国外居住親族に係る扶養控除等の適用について

 国税庁から国外居住親族に係る扶養控除等について、リーフレットとQ&Aが公開されました(平成27年9月25日)。

<改正背景>
 扶養控除の適用を受ける際に、扶養控除の要件を満たしていることを証明する書類を添付することが法令には定められていません。
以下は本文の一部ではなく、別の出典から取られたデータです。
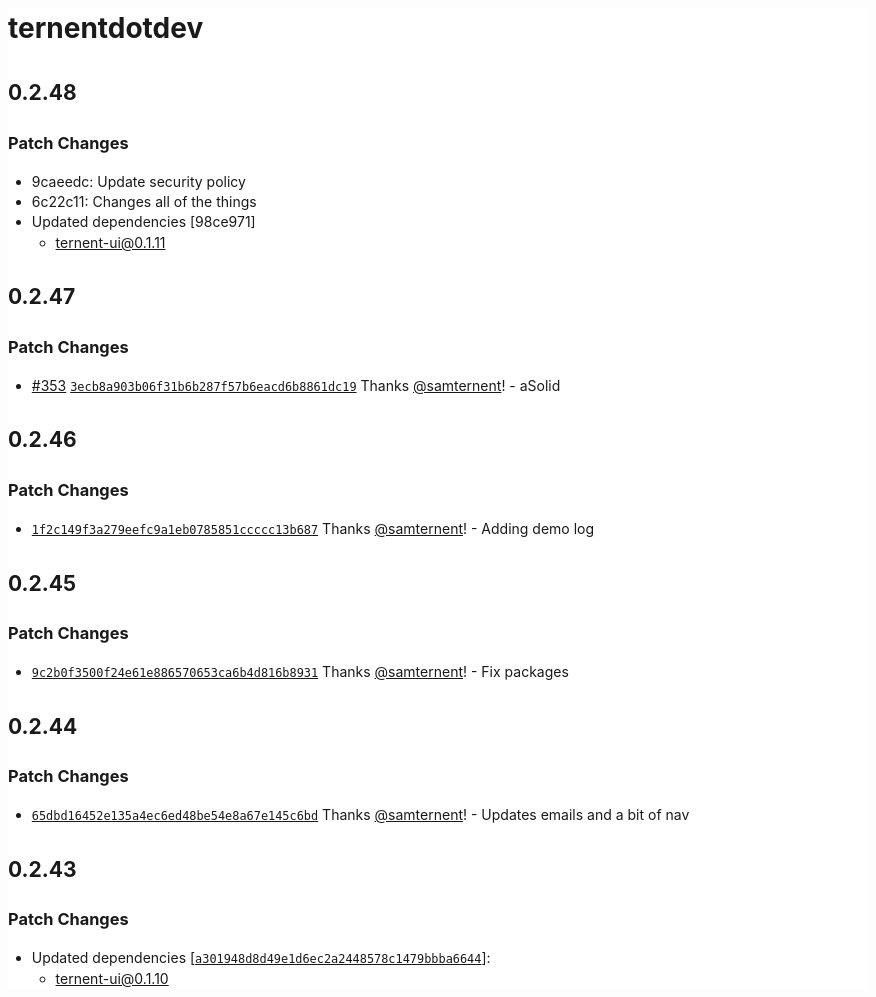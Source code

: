 # ternentdotdev

## 0.2.48

### Patch Changes

- 9caeedc: Update security policy
- 6c22c11: Changes all of the things
- Updated dependencies [98ce971]
  - ternent-ui@0.1.11

## 0.2.47

### Patch Changes

- [#353](https://github.com/samternent/home/pull/353) [`3ecb8a903b06f31b6b287f57b6eacd6b8861dc19`](https://github.com/samternent/home/commit/3ecb8a903b06f31b6b287f57b6eacd6b8861dc19) Thanks [@samternent](https://github.com/samternent)! - aSolid

## 0.2.46

### Patch Changes

- [`1f2c149f3a279eefc9a1eb0785851ccccc13b687`](https://github.com/samternent/home/commit/1f2c149f3a279eefc9a1eb0785851ccccc13b687) Thanks [@samternent](https://github.com/samternent)! - Adding demo log

## 0.2.45

### Patch Changes

- [`9c2b0f3500f24e61e886570653ca6b4d816b8931`](https://github.com/samternent/home/commit/9c2b0f3500f24e61e886570653ca6b4d816b8931) Thanks [@samternent](https://github.com/samternent)! - Fix packages

## 0.2.44

### Patch Changes

- [`65dbd16452e135a4ec6ed48be54e8a67e145c6bd`](https://github.com/samternent/home/commit/65dbd16452e135a4ec6ed48be54e8a67e145c6bd) Thanks [@samternent](https://github.com/samternent)! - Updates emails and a bit of nav

## 0.2.43

### Patch Changes

- Updated dependencies [[`a301948d8d49e1d6ec2a2448578c1479bbba6644`](https://github.com/samternent/home/commit/a301948d8d49e1d6ec2a2448578c1479bbba6644)]:
  - ternent-ui@0.1.10
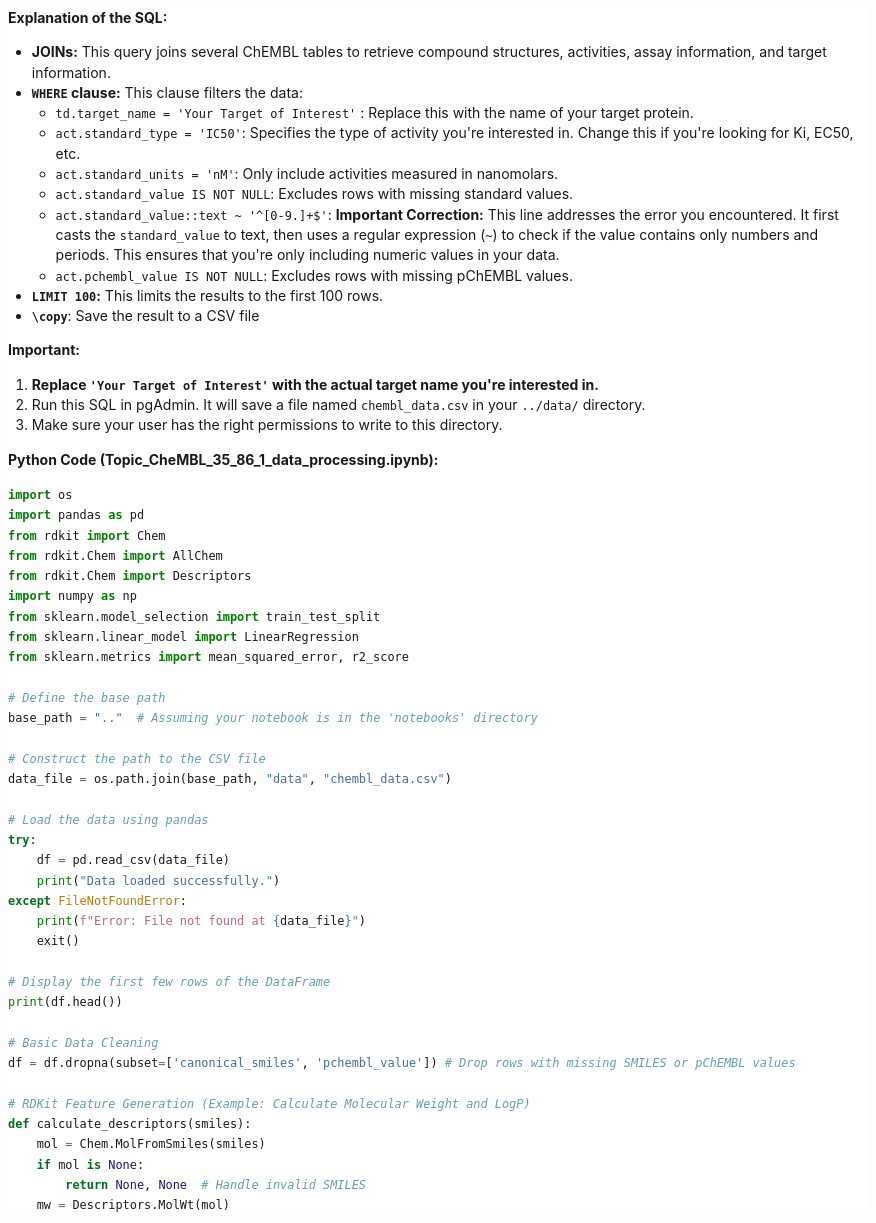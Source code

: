 **Explanation of the SQL:**

*   **JOINs:**  This query joins several ChEMBL tables to retrieve compound structures, activities, assay information, and target information.
*   **`WHERE` clause:** This clause filters the data:
    *   `td.target_name = 'Your Target of Interest'` :  Replace this with the name of your target protein.
    *   `act.standard_type = 'IC50'`: Specifies the type of activity you're interested in.  Change this if you're looking for Ki, EC50, etc.
    *   `act.standard_units = 'nM'`: Only include activities measured in nanomolars.
    *   `act.standard_value IS NOT NULL`:  Excludes rows with missing standard values.
    *   `act.standard_value::text ~ '^[0-9.]+$'`: **Important Correction:** This line addresses the error you encountered.  It first casts the `standard_value` to text, then uses a regular expression (`~`) to check if the value contains only numbers and periods.  This ensures that you're only including numeric values in your data.
    *   `act.pchembl_value IS NOT NULL`: Excludes rows with missing pChEMBL values.
*   **`LIMIT 100`:**  This limits the results to the first 100 rows.
*   **`\copy`**: Save the result to a CSV file

**Important:**

1.  **Replace `'Your Target of Interest'` with the actual target name you're interested in.**
2.  Run this SQL in pgAdmin.  It will save a file named `chembl_data.csv` in your `../data/` directory.
3.  Make sure your user has the right permissions to write to this directory.

**Python Code (Topic_CheMBL_35_86_1_data_processing.ipynb):**

```python
import os
import pandas as pd
from rdkit import Chem
from rdkit.Chem import AllChem
from rdkit.Chem import Descriptors
import numpy as np
from sklearn.model_selection import train_test_split
from sklearn.linear_model import LinearRegression
from sklearn.metrics import mean_squared_error, r2_score

# Define the base path
base_path = ".."  # Assuming your notebook is in the 'notebooks' directory

# Construct the path to the CSV file
data_file = os.path.join(base_path, "data", "chembl_data.csv")

# Load the data using pandas
try:
    df = pd.read_csv(data_file)
    print("Data loaded successfully.")
except FileNotFoundError:
    print(f"Error: File not found at {data_file}")
    exit()

# Display the first few rows of the DataFrame
print(df.head())

# Basic Data Cleaning
df = df.dropna(subset=['canonical_smiles', 'pchembl_value']) # Drop rows with missing SMILES or pChEMBL values

# RDKit Feature Generation (Example: Calculate Molecular Weight and LogP)
def calculate_descriptors(smiles):
    mol = Chem.MolFromSmiles(smiles)
    if mol is None:
        return None, None  # Handle invalid SMILES
    mw = Descriptors.MolWt(mol)
```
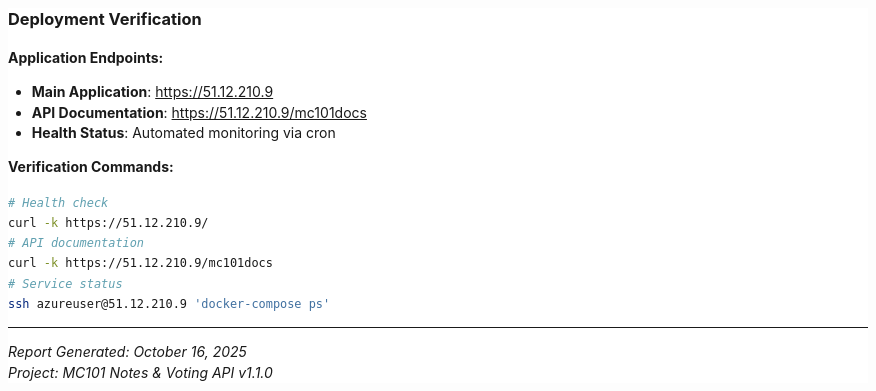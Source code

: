 ### Deployment Verification

**Application Endpoints:**
- **Main Application**: https://51.12.210.9
- **API Documentation**: https://51.12.210.9/mc101docs
- **Health Status**: Automated monitoring via cron

**Verification Commands:**
```bash
# Health check
curl -k https://51.12.210.9/
# API documentation
curl -k https://51.12.210.9/mc101docs
# Service status
ssh azureuser@51.12.210.9 'docker-compose ps'
```

---

*Report Generated: October 16, 2025*  
*Project: MC101 Notes & Voting API v1.1.0*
このため、税務署は、必要に応じて市町村の住民票や給与支払報告書等を調査することで、扶養控除の要件を満たしているかを確認しています。
 これに対し、国外に居住する扶養親族については、平成25年度決算検査報告によると、親族関係書類の発行年月日が古かったり、控除対象扶養親族の生存や住所を確認することができないなど、扶養控除の要件を満たしているか十分確認できないまま扶養控除が適用されており、改善が必要な状況でした。

<改正内容>
 平成27年度の税制改正により、給与又は公的年金等の源泉徴収や年末調整時に、国外居住親族(非居住者である親族)に係る扶養控除や配偶者控除の適用を受ける居住者は、その国外居住親族の「親族関係書類」や「送金関係書類」を源泉徴収義務者に提出又は提示しなければならないこととされました。
 この改正は、平成28年1月1日以後に支払を受けるべき給与等及び公的年金等について適用されます。

<親族関係書類>
 国外居住親族が居住者の親族であることを証するもので、次のいずれかの書類をいいます。
① 戸籍の附票の写しその他の国又は地方公共団体が発行した書類及び国外居住親族の旅券(パスポート)の写し
② 外国政府又は外国の地方公共団体が発行した書類(国外居住親族の氏名、生年月日及び住所又は居所の記載があるもの)

<送金関係書類>
 居住者がその年において国外居住親族の生活費又は教育費に充てるための支払を必要の都度、各人に行ったことを明らかにするもので、次のいずれかの書類をいいます。
① 金融機関の書類又はその写しで、その金融機関が行う為替取引により居住者から国外居住親族に支払をしたことを明らかにする書類
② クレジットカード発行会社の書類又はその写しで、国外居住親族がそのクレジットカードで商品等を購入したこと等により、その商品等の購入代金に相当する額の金銭を居住者から受領したことを明らかにする書類

<「親族関係書類」及び「送金関係書類」の提出・提示の時期>
○ 国外居住親族に係る「給与所得者の扶養控除等申告書」を給与支払者に提出する者は、「親族関係書類」を併せて提出又は提示し、年末調整時に給与支払者に「送金関係書類」を提出又は提示する必要があります。
○ 国外居住親族に係る「従たる給与についての扶養控除等申告書」や「公的年金等の受給者の扶養親族等申告書」の提出する場合には、「親族関係書類」を併せて提出又は提示する必要があります。
○ 年末調整の際に、非居住者である配偶者の「給与所得者の配偶者特別控除申告書」を提出する者は、給与支払者に提出する際に「親族関係書類」と「送金関係書類」を併せて提出又は提示する必要があります。